▶ _ABOUT THIS EXERCISE_
Pull each line holding "HOSTNAME" out of the entries below.

[Records contained in a dataset]
◇ ◇ ◇

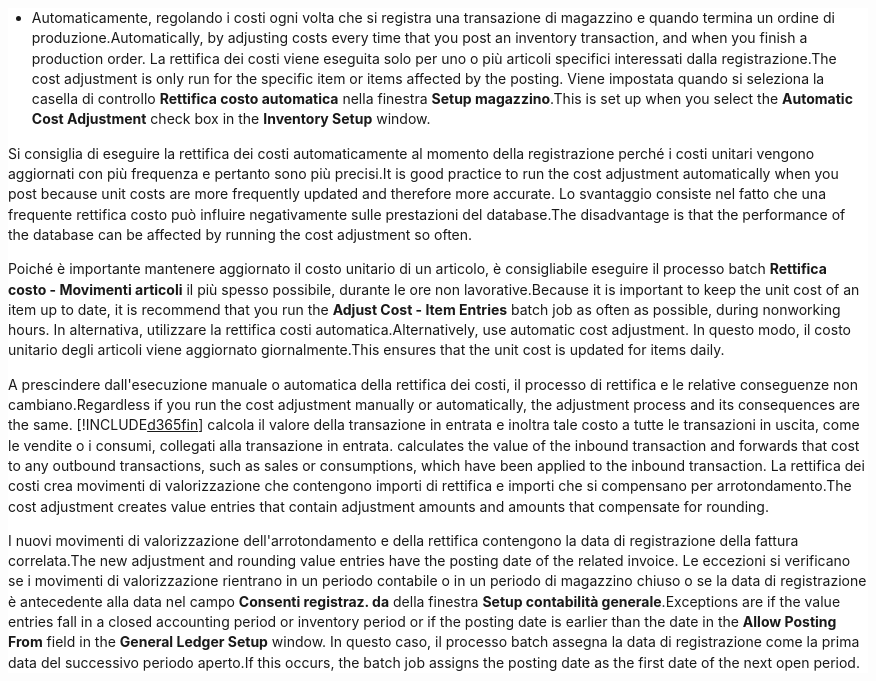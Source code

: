 * <span data-ttu-id="7a12b-150">Automaticamente, regolando i costi ogni volta che si registra una transazione di magazzino e quando termina un ordine di produzione.</span><span class="sxs-lookup"><span data-stu-id="7a12b-150">Automatically, by adjusting costs every time that you post an inventory transaction, and when you finish a production order.</span></span> <span data-ttu-id="7a12b-151">La rettifica dei costi viene eseguita solo per uno o più articoli specifici interessati dalla registrazione.</span><span class="sxs-lookup"><span data-stu-id="7a12b-151">The cost adjustment is only run for the specific item or items affected by the posting.</span></span> <span data-ttu-id="7a12b-152">Viene impostata quando si seleziona la casella di controllo **Rettifica costo automatica** nella finestra **Setup magazzino**.</span><span class="sxs-lookup"><span data-stu-id="7a12b-152">This is set up when you select the **Automatic Cost Adjustment** check box in the **Inventory Setup** window.</span></span>  

<span data-ttu-id="7a12b-153">Si consiglia di eseguire la rettifica dei costi automaticamente al momento della registrazione perché i costi unitari vengono aggiornati con più frequenza e pertanto sono più precisi.</span><span class="sxs-lookup"><span data-stu-id="7a12b-153">It is good practice to run the cost adjustment automatically when you post because unit costs are more frequently updated and therefore more accurate.</span></span> <span data-ttu-id="7a12b-154">Lo svantaggio consiste nel fatto che una frequente rettifica costo può influire negativamente sulle prestazioni del database.</span><span class="sxs-lookup"><span data-stu-id="7a12b-154">The disadvantage is that the performance of the database can be affected by running the cost adjustment so often.</span></span>  

<span data-ttu-id="7a12b-155">Poiché è importante mantenere aggiornato il costo unitario di un articolo, è consigliabile eseguire il processo batch **Rettifica costo - Movimenti articoli** il più spesso possibile, durante le ore non lavorative.</span><span class="sxs-lookup"><span data-stu-id="7a12b-155">Because it is important to keep the unit cost of an item up to date, it is recommend that you run the **Adjust Cost - Item Entries** batch job as often as possible, during nonworking hours.</span></span> <span data-ttu-id="7a12b-156">In alternativa, utilizzare la rettifica costi automatica.</span><span class="sxs-lookup"><span data-stu-id="7a12b-156">Alternatively, use automatic cost adjustment.</span></span> <span data-ttu-id="7a12b-157">In questo modo, il costo unitario degli articoli viene aggiornato giornalmente.</span><span class="sxs-lookup"><span data-stu-id="7a12b-157">This ensures that the unit cost is updated for items daily.</span></span>  

<span data-ttu-id="7a12b-158">A prescindere dall'esecuzione manuale o automatica della rettifica dei costi, il processo di rettifica e le relative conseguenze non cambiano.</span><span class="sxs-lookup"><span data-stu-id="7a12b-158">Regardless if you run the cost adjustment manually or automatically, the adjustment process and its consequences are the same.</span></span> [!INCLUDE[d365fin](includes/d365fin_md.md)]<span data-ttu-id="7a12b-159"> calcola il valore della transazione in entrata e inoltra tale costo a tutte le transazioni in uscita, come le vendite o i consumi, collegati alla transazione in entrata.</span><span class="sxs-lookup"><span data-stu-id="7a12b-159"> calculates the value of the inbound transaction and forwards that cost to any outbound transactions, such as sales or consumptions, which have been applied to the inbound transaction.</span></span> <span data-ttu-id="7a12b-160">La rettifica dei costi crea movimenti di valorizzazione che contengono importi di rettifica e importi che si compensano per arrotondamento.</span><span class="sxs-lookup"><span data-stu-id="7a12b-160">The cost adjustment creates value entries that contain adjustment amounts and amounts that compensate for rounding.</span></span>  

<span data-ttu-id="7a12b-161">I nuovi movimenti di valorizzazione dell'arrotondamento e della rettifica contengono la data di registrazione della fattura correlata.</span><span class="sxs-lookup"><span data-stu-id="7a12b-161">The new adjustment and rounding value entries have the posting date of the related invoice.</span></span> <span data-ttu-id="7a12b-162">Le eccezioni si verificano se i movimenti di valorizzazione rientrano in un periodo contabile o in un periodo di magazzino chiuso o se la data di registrazione è antecedente alla data nel campo **Consenti registraz. da** della finestra **Setup contabilità generale**.</span><span class="sxs-lookup"><span data-stu-id="7a12b-162">Exceptions are if the value entries fall in a closed accounting period or inventory period or if the posting date is earlier than the date in the **Allow Posting From** field in the **General Ledger Setup** window.</span></span> <span data-ttu-id="7a12b-163">In questo caso, il processo batch assegna la data di registrazione come la prima data del successivo periodo aperto.</span><span class="sxs-lookup"><span data-stu-id="7a12b-163">If this occurs, the batch job assigns the posting date as the first date of the next open period.</span></span>  
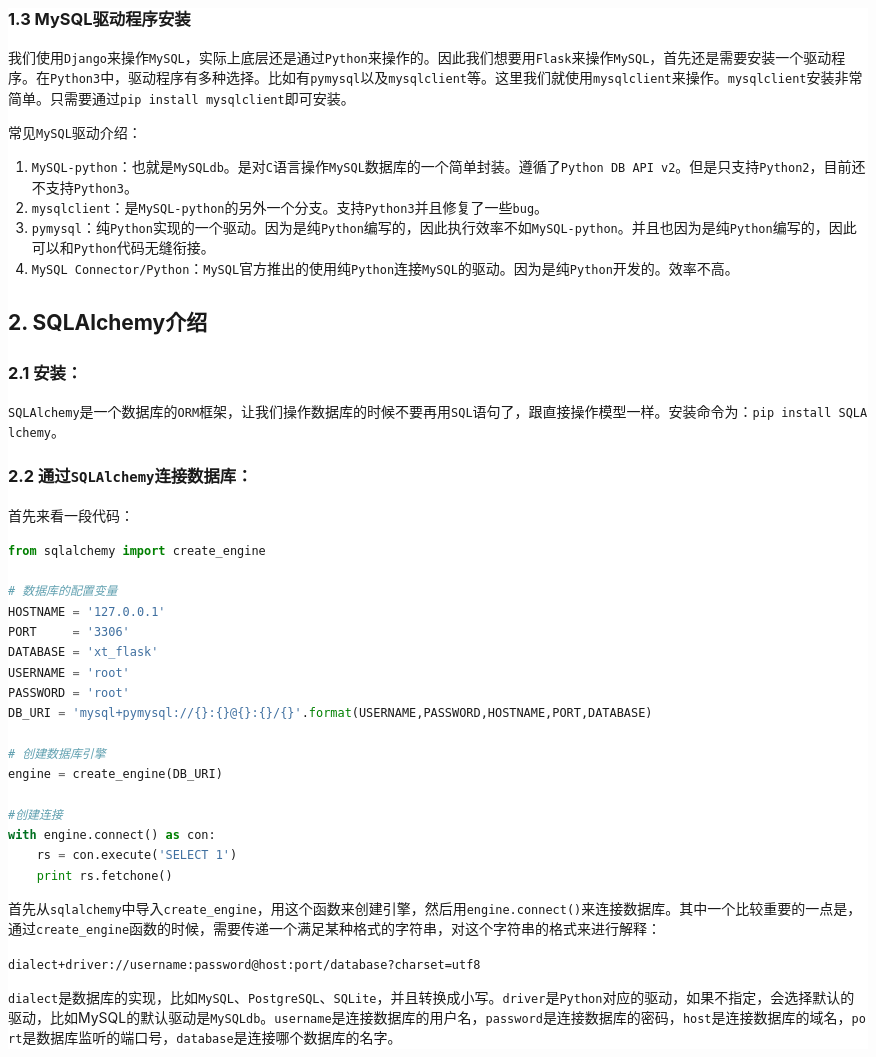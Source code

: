 ### 1.3 MySQL驱动程序安装

我们使用`Django`来操作`MySQL`，实际上底层还是通过`Python`来操作的。因此我们想要用`Flask`来操作`MySQL`，首先还是需要安装一个驱动程序。在`Python3`中，驱动程序有多种选择。比如有`pymysql`以及`mysqlclient`等。这里我们就使用`mysqlclient`来操作。`mysqlclient`安装非常简单。只需要通过`pip install mysqlclient`即可安装。

常见`MySQL`驱动介绍：

1. `MySQL-python`：也就是`MySQLdb`。是对`C`语言操作`MySQL`数据库的一个简单封装。遵循了`Python DB API v2`。但是只支持`Python2`，目前还不支持`Python3`。
2. `mysqlclient`：是`MySQL-python`的另外一个分支。支持`Python3`并且修复了一些`bug`。
3. `pymysql`：纯`Python`实现的一个驱动。因为是纯`Python`编写的，因此执行效率不如`MySQL-python`。并且也因为是纯`Python`编写的，因此可以和`Python`代码无缝衔接。
4. `MySQL Connector/Python`：`MySQL`官方推出的使用纯`Python`连接`MySQL`的驱动。因为是纯`Python`开发的。效率不高。

## 2. SQLAlchemy介绍

### 2.1 安装：

`SQLAlchemy`是一个数据库的`ORM`框架，让我们操作数据库的时候不要再用`SQL`语句了，跟直接操作模型一样。安装命令为：`pip install SQLAlchemy`。

### 2.2 通过`SQLAlchemy`连接数据库：

首先来看一段代码：

```python
from sqlalchemy import create_engine

# 数据库的配置变量
HOSTNAME = '127.0.0.1'
PORT     = '3306'
DATABASE = 'xt_flask'
USERNAME = 'root'
PASSWORD = 'root'
DB_URI = 'mysql+pymysql://{}:{}@{}:{}/{}'.format(USERNAME,PASSWORD,HOSTNAME,PORT,DATABASE)

# 创建数据库引擎
engine = create_engine(DB_URI)

#创建连接
with engine.connect() as con:
    rs = con.execute('SELECT 1')
    print rs.fetchone()
```

首先从`sqlalchemy`中导入`create_engine`，用这个函数来创建引擎，然后用`engine.connect()`来连接数据库。其中一个比较重要的一点是，通过`create_engine`函数的时候，需要传递一个满足某种格式的字符串，对这个字符串的格式来进行解释：

```
dialect+driver://username:password@host:port/database?charset=utf8
```

`dialect`是数据库的实现，比如`MySQL`、`PostgreSQL`、`SQLite`，并且转换成小写。`driver`是`Python`对应的驱动，如果不指定，会选择默认的驱动，比如MySQL的默认驱动是`MySQLdb`。`username`是连接数据库的用户名，`password`是连接数据库的密码，`host`是连接数据库的域名，`port`是数据库监听的端口号，`database`是连接哪个数据库的名字。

◇ ◇ ◇

▶ _WRITTEN REPLY_
HOSTNAME = '127.0.0.1'
DB_URI = 'mysql+pymysql://{}:{}@{}:{}/{}'.format(USERNAME,PASSWORD,HOSTNAME,PORT,DATABASE)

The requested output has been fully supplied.